Eher Investoren als Multi-Unit-Partner

Kein Wunder also, dass Franchise-Geber gerne gleich neue Multi-Unit-Partner gewinnen, die eher als Investoren bezeichnet werden können. Solche Franchise-Nehmer haben von Anfang an ein ganzes Set an Standorteröffnungen im Visier und bringen sowohl das erforderliche Kapital als auch die nötige Management-Kompetenz mit. Ein Beispiel: Die Fast-Food-Kette KFC expandierte zuletzt verstärkt mit finanzstarken Groß-Franchise-Nehmern wie Amrest aus Polen oder der australischen Franchise-Gruppe Collins Foods Limited.

Selbst Nachfolger für etablierte Standorte sind schwer zu finden

Inzwischen ist es selbst für etablierte Franchise-Standorte nicht mehr leicht, Nachfolger zu gewinnen . Und Franchise-Systeme, die seit 20 Jahren und mehr erfolgreich am Markt sind, müssen die Nachfolgefrage längst zur Chefsache machen. Laut Deutschem Franchiseverband e.V. (DFV) ist das Thema „Unternehmensnachfolge“  für rund 40 Prozent der Franchise-Systeme von großer Bedeutung.

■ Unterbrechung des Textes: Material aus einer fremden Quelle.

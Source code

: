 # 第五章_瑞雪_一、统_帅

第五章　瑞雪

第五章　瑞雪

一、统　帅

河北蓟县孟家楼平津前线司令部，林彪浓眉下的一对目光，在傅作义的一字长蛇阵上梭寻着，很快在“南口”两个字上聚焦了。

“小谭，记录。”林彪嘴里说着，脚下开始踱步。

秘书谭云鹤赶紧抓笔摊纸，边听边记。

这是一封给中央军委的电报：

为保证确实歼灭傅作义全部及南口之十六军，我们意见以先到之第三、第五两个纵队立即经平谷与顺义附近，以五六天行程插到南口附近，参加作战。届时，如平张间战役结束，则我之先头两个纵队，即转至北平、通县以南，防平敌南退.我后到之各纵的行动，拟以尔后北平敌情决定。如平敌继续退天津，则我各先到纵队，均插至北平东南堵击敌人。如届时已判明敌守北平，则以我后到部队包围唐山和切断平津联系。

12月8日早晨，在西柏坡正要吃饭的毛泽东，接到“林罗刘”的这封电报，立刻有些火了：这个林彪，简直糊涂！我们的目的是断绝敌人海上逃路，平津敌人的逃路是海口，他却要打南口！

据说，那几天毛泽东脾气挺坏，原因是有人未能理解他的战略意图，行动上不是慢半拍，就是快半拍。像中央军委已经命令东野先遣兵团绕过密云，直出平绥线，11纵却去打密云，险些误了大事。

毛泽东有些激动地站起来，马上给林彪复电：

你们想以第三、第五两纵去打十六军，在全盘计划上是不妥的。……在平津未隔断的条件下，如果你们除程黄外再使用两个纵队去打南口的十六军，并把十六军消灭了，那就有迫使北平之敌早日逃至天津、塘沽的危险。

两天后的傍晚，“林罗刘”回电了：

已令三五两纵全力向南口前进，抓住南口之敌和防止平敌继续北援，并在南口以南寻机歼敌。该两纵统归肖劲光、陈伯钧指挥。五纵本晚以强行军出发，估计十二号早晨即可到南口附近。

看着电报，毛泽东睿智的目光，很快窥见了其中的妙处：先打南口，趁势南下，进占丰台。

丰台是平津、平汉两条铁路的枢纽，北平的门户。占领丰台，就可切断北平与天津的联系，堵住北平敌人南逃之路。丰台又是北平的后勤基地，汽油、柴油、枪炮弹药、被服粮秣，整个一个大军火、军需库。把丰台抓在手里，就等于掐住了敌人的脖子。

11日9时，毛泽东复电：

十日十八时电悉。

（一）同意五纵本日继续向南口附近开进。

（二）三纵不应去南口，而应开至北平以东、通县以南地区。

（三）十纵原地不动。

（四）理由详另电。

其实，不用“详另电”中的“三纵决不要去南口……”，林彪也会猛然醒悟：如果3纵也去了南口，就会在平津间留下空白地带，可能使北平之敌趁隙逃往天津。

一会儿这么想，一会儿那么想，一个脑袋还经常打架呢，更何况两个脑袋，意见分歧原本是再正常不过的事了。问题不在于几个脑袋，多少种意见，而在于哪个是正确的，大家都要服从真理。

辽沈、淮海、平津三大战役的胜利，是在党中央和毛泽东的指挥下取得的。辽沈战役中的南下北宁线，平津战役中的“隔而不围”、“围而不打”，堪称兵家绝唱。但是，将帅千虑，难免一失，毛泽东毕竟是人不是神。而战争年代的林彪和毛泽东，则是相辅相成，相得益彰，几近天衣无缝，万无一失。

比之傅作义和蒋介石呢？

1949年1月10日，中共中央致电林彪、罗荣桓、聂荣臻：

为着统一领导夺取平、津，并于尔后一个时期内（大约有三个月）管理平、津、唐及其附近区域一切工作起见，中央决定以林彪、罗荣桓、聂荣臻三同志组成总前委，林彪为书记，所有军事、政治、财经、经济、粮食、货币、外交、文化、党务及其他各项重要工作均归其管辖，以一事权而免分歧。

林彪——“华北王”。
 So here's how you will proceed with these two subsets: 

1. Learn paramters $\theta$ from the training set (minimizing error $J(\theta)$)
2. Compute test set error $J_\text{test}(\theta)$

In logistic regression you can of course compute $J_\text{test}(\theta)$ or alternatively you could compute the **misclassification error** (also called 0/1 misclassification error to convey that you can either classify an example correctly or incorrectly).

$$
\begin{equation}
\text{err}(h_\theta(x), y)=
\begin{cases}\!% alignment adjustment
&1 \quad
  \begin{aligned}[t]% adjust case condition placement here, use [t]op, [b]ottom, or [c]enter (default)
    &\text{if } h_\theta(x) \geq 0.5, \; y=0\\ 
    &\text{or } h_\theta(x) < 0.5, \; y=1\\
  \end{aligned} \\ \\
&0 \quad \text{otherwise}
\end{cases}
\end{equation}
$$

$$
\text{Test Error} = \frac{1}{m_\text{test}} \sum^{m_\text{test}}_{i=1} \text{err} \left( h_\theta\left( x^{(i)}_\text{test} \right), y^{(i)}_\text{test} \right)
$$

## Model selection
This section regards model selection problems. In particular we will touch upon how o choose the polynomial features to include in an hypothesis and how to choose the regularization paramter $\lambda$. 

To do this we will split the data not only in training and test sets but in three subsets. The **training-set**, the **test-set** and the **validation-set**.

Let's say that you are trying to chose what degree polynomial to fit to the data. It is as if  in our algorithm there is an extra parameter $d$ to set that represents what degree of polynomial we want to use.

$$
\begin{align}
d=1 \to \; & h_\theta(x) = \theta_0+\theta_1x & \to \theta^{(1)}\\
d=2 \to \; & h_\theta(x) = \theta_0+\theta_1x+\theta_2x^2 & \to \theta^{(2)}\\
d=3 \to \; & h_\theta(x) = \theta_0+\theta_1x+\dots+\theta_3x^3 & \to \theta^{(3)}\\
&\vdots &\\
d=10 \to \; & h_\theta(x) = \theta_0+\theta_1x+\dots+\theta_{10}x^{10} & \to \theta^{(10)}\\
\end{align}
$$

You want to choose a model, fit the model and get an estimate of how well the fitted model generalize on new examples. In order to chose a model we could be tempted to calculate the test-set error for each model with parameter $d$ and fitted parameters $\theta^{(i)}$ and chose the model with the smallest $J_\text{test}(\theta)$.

Dies ergab eine Erhebung unter DFV-Mitgliedsunternehmen Ende 2016. Auch hier versuchen Systeme zunehmend, bestehende Franchise-Partner dafür zu gewinnen, Standorte im Rahmen von Multi-Unit-Verträgen zu übernehmen bzw. weiterzuführen. Ganz aktuell berichtet die „Welt“ über das Franchise-System Vom Fass: Die Suche nach neuen Franchise-Partnern und Nachfolgern gestalte sich schwierig, sagt Vorstandschef Thomas Kiderlen in dem Artikel. Man habe „sogar die Regeln gelockert“ und das Multi-Unit-Franchising erlaubt.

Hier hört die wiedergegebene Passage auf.